# Work task:
Lines with the word "school" in them must be copied from the records below.

# Material for this exercise:
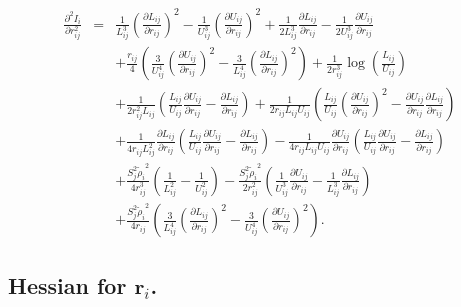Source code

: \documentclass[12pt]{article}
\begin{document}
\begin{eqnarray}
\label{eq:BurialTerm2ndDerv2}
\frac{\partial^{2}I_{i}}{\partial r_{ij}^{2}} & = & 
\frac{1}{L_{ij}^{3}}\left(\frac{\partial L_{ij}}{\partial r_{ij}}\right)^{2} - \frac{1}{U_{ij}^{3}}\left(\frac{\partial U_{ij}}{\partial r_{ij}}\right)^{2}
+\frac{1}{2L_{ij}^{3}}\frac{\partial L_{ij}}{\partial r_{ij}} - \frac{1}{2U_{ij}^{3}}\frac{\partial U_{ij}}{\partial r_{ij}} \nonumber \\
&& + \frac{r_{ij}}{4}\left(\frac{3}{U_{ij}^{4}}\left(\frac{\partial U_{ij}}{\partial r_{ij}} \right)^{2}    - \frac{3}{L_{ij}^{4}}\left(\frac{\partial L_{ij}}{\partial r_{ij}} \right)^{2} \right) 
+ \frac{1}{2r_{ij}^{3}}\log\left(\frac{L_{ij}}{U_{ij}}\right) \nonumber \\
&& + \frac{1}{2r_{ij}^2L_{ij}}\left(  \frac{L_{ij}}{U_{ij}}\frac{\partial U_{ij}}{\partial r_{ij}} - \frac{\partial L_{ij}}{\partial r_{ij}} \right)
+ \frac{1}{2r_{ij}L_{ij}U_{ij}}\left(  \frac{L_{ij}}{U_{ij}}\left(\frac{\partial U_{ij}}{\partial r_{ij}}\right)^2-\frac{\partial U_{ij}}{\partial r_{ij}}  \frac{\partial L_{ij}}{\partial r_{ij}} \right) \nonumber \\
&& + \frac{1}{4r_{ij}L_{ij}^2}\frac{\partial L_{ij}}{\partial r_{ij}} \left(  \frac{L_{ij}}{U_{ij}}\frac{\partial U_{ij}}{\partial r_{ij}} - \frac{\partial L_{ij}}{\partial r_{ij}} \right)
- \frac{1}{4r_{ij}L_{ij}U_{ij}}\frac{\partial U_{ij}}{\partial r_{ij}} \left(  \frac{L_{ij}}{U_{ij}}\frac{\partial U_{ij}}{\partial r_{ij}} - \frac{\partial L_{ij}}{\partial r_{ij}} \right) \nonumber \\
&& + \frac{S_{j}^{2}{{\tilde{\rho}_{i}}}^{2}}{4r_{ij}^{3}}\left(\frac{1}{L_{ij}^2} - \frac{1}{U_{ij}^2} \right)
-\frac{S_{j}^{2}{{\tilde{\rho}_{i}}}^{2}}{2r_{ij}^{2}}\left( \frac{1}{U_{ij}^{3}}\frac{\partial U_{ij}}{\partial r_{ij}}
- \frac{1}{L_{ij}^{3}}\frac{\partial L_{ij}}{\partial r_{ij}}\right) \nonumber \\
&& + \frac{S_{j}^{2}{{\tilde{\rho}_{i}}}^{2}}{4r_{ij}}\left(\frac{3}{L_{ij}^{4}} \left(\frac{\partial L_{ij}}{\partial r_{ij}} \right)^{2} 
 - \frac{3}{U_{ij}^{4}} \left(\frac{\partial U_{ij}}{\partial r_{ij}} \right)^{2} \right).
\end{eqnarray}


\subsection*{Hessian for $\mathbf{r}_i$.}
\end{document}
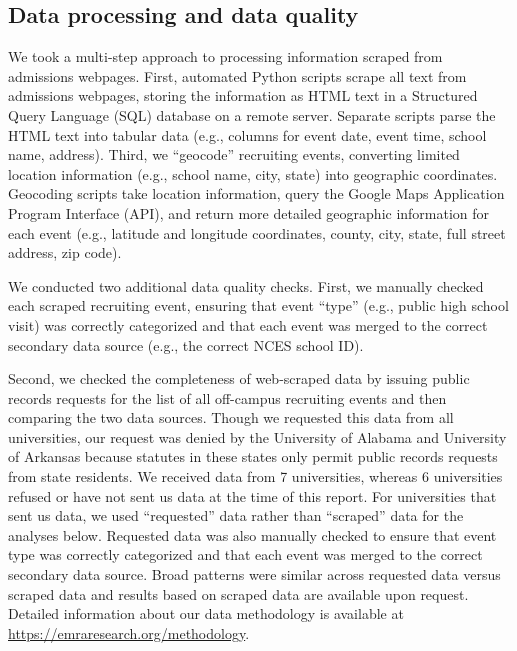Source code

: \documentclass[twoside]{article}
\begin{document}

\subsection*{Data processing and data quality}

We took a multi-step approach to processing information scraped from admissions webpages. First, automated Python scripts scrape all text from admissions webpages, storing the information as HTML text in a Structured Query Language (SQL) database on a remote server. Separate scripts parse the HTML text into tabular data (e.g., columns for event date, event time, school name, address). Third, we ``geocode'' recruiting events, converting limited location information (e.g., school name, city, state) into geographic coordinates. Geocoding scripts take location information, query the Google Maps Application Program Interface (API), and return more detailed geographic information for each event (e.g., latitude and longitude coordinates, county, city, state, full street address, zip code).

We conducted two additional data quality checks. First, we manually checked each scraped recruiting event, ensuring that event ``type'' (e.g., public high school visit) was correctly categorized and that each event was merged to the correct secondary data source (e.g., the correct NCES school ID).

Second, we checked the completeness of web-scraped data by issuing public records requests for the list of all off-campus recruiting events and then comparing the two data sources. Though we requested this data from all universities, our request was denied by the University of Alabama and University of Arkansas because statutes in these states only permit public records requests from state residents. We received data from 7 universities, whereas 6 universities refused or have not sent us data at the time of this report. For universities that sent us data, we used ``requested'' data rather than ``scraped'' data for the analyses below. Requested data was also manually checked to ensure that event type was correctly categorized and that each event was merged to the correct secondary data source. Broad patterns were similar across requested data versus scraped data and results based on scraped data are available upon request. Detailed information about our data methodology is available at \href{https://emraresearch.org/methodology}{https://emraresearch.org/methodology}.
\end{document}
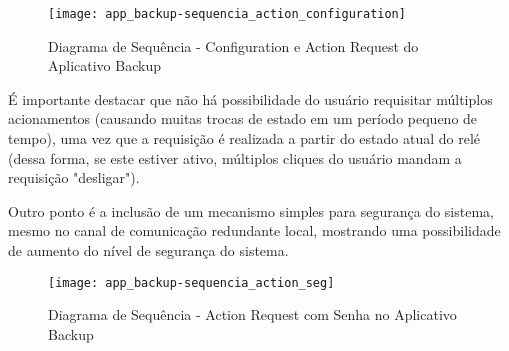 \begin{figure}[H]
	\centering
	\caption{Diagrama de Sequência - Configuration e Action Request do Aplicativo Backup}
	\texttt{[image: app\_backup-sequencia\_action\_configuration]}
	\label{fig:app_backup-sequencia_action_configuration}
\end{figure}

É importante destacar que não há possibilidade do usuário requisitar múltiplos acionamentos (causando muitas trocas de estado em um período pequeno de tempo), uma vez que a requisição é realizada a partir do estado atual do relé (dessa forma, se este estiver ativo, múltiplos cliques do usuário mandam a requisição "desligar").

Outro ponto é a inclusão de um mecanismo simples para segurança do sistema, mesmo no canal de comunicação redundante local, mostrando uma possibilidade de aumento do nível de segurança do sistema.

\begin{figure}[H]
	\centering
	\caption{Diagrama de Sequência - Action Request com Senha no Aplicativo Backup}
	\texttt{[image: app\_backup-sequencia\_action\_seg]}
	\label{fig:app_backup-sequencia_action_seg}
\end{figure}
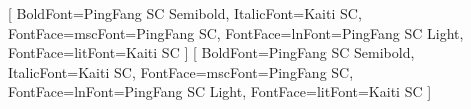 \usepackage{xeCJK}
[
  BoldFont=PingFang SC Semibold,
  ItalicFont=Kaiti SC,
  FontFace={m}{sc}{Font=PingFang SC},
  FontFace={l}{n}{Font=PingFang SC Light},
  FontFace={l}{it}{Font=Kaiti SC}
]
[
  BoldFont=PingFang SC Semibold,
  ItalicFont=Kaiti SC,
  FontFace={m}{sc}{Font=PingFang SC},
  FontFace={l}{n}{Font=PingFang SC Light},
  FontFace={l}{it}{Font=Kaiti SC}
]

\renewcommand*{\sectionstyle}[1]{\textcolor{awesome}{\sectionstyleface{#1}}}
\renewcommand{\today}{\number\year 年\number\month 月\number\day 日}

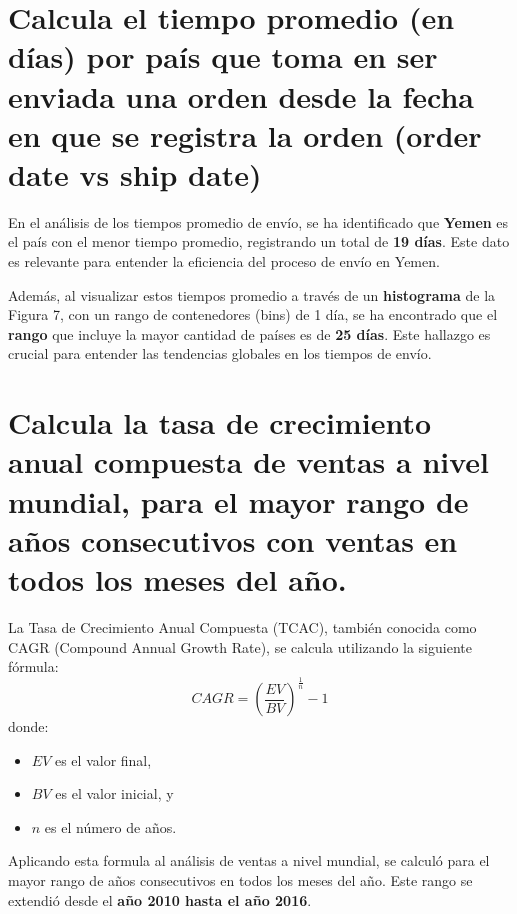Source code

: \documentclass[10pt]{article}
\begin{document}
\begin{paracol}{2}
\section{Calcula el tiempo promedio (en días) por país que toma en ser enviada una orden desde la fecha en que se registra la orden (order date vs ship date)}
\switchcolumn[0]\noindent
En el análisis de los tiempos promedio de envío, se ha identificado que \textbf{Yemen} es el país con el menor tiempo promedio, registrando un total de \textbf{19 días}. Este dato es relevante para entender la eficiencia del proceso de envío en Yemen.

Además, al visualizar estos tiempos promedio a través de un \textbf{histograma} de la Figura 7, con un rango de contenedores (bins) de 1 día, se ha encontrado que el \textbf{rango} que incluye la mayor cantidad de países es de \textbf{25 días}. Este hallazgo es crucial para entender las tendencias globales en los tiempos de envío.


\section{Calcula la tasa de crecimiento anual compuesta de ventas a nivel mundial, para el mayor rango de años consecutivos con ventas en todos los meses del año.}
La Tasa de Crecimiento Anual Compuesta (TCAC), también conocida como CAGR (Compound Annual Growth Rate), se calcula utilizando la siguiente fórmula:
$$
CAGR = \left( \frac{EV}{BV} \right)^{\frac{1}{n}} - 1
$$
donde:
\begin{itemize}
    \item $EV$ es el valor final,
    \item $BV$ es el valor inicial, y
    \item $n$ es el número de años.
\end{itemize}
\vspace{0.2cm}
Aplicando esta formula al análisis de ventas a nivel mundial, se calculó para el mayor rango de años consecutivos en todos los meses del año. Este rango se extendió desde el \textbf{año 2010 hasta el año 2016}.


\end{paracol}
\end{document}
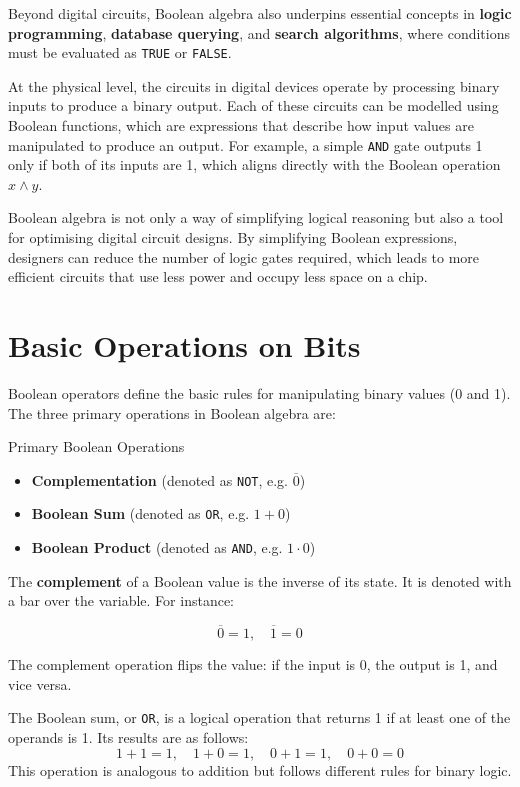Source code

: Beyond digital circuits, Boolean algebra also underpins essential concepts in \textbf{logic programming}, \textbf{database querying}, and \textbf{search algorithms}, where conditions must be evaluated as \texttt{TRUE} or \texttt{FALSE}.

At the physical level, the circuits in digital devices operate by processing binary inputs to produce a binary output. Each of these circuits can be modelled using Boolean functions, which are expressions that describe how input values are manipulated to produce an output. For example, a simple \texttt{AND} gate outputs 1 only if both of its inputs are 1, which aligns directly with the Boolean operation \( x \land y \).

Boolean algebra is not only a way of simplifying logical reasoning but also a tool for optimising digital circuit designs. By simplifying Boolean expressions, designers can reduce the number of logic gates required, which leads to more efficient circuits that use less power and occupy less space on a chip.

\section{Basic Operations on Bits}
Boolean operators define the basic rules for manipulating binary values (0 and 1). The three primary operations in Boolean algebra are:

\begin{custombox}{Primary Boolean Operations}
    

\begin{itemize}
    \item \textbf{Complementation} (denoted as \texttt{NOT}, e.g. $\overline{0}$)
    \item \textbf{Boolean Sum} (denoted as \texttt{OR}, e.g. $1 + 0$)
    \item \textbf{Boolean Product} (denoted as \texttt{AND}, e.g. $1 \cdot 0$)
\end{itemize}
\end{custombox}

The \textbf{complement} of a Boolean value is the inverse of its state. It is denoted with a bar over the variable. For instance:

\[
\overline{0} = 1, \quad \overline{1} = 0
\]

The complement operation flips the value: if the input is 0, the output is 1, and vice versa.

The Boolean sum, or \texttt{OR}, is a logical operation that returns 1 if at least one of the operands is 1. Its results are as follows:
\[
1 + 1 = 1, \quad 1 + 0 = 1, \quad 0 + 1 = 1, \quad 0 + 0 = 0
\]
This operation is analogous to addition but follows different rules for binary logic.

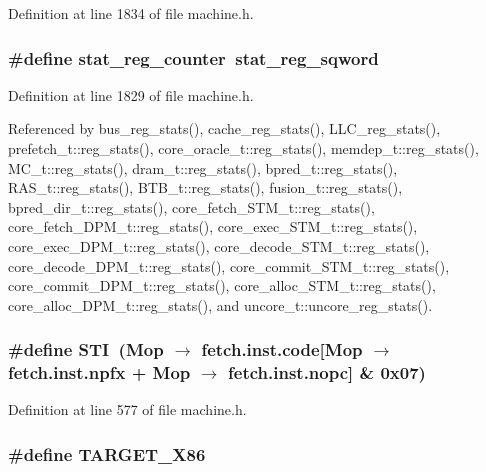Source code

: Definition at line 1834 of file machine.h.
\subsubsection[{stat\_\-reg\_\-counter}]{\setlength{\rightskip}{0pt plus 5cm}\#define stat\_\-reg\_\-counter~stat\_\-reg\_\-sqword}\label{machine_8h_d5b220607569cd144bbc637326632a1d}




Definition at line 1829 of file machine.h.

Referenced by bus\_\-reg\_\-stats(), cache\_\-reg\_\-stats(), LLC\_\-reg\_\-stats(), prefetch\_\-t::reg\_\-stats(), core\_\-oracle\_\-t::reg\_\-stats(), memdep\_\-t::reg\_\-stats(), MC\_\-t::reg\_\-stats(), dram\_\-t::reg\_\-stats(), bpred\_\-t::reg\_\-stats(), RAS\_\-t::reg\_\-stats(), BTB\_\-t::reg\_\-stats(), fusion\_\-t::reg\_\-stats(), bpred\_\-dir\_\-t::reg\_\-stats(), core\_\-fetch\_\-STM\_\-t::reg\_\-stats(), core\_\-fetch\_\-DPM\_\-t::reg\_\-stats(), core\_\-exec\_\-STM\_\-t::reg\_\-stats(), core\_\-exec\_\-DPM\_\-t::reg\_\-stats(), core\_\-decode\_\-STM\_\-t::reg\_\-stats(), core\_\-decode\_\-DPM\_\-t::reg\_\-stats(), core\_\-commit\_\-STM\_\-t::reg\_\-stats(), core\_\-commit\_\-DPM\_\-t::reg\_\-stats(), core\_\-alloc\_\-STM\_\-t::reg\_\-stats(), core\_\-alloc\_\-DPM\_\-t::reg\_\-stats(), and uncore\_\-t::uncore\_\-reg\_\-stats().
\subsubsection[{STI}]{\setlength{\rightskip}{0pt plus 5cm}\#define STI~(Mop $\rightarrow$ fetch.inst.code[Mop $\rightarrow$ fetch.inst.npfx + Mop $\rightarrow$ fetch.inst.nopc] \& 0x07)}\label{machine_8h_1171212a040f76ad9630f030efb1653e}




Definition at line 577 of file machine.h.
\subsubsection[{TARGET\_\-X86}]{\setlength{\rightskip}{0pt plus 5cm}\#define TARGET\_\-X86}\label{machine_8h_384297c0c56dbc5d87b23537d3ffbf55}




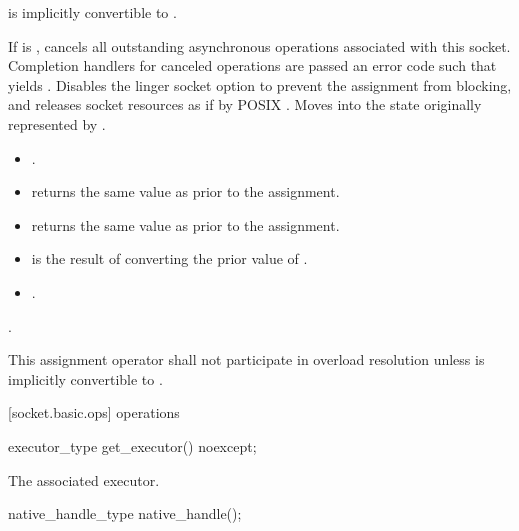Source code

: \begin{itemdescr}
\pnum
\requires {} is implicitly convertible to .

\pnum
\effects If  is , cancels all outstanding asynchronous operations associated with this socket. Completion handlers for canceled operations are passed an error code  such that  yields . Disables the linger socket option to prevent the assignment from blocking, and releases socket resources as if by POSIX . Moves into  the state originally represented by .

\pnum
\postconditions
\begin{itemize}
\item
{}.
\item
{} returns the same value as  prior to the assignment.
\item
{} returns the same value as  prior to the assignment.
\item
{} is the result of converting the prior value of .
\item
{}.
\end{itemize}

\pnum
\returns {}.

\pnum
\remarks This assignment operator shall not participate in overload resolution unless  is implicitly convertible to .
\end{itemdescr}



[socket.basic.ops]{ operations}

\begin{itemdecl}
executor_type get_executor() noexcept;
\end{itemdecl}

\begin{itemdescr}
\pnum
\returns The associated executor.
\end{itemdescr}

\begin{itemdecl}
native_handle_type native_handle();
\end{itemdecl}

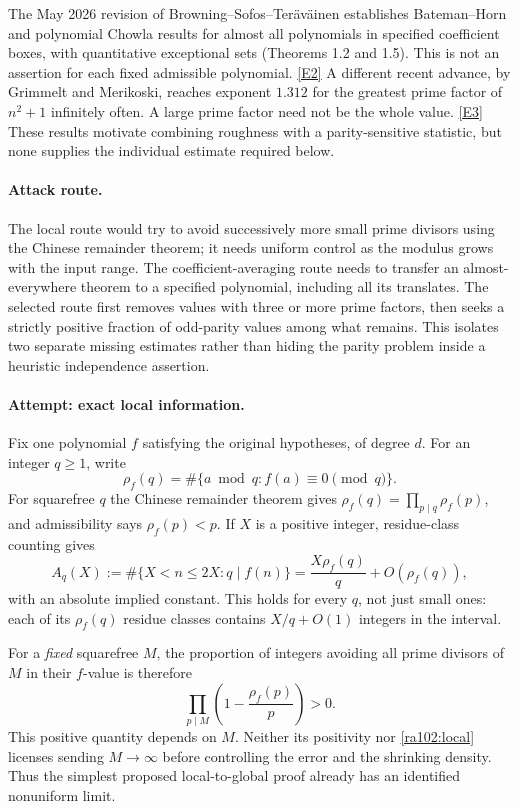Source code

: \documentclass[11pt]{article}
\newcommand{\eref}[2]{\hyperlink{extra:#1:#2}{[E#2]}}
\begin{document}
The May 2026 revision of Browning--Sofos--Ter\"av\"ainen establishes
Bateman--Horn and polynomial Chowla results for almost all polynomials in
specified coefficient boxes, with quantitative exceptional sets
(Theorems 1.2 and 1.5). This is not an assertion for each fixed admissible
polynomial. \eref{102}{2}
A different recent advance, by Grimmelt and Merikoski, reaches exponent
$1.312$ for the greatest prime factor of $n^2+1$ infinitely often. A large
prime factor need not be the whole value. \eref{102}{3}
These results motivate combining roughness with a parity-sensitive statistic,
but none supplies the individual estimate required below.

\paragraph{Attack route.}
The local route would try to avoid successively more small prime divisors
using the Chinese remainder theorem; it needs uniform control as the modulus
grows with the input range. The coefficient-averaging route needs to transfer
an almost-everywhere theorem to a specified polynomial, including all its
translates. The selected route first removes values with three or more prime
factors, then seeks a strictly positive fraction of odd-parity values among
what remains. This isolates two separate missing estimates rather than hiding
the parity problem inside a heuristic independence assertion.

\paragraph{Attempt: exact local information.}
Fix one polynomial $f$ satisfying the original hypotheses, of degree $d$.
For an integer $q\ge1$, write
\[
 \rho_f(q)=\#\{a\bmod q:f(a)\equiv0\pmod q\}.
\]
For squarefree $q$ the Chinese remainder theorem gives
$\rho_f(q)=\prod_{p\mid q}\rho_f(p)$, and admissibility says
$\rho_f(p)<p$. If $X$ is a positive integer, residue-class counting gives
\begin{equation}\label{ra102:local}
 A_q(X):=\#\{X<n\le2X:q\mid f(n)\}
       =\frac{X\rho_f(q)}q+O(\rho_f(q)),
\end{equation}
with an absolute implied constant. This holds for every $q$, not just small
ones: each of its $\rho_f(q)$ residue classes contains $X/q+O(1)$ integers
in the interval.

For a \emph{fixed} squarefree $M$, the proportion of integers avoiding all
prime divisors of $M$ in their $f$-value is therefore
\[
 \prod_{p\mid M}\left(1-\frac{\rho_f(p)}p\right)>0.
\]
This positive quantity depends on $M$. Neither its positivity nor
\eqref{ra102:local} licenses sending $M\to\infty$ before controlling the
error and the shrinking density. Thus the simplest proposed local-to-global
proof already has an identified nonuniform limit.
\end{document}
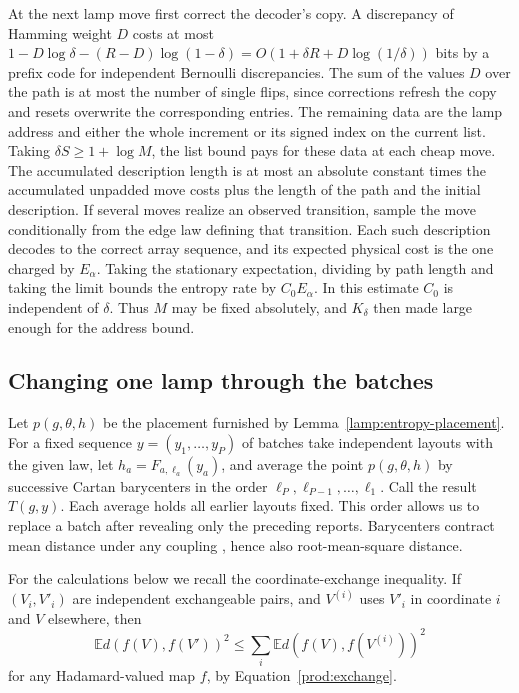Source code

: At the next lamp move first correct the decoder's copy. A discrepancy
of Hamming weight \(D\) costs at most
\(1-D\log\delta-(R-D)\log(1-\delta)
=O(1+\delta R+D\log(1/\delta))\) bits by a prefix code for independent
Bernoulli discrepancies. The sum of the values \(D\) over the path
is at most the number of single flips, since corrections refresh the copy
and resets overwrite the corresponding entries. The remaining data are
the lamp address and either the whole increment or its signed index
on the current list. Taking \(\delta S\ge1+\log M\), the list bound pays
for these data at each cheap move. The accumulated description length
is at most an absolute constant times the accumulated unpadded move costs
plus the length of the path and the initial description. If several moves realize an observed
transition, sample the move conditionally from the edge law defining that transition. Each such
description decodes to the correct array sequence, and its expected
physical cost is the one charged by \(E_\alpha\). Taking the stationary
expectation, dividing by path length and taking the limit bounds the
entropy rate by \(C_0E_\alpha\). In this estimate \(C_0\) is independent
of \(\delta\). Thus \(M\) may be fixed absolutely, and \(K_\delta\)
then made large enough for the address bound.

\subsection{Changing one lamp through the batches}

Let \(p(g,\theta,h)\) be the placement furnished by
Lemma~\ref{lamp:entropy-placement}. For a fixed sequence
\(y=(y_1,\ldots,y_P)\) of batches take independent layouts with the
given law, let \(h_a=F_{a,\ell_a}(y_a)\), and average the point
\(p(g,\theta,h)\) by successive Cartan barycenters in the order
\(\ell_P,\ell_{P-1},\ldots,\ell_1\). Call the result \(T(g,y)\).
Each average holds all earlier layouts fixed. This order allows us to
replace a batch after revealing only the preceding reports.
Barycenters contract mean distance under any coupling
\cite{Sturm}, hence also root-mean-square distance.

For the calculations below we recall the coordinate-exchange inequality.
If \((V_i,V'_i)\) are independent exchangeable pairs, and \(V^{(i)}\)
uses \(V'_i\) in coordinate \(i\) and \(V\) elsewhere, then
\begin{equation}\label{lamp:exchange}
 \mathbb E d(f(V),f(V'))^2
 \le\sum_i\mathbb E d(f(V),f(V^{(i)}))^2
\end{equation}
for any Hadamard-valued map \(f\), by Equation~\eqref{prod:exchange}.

# Answer section:
We took a multi-step approach to processing information scraped from admissions webpages. First, automated Python scripts scrape all text from admissions webpages, storing the information as HTML text in a Structured Query Language (SQL) database on a remote server. Separate scripts parse the HTML text into tabular data (e.g., columns for event date, event time, school name, address). Third, we ``geocode'' recruiting events, converting limited location information (e.g., school name, city, state) into geographic coordinates. Geocoding scripts take location information, query the Google Maps Application Program Interface (API), and return more detailed geographic information for each event (e.g., latitude and longitude coordinates, county, city, state, full street address, zip code).
We conducted two additional data quality checks. First, we manually checked each scraped recruiting event, ensuring that event ``type'' (e.g., public high school visit) was correctly categorized and that each event was merged to the correct secondary data source (e.g., the correct NCES school ID).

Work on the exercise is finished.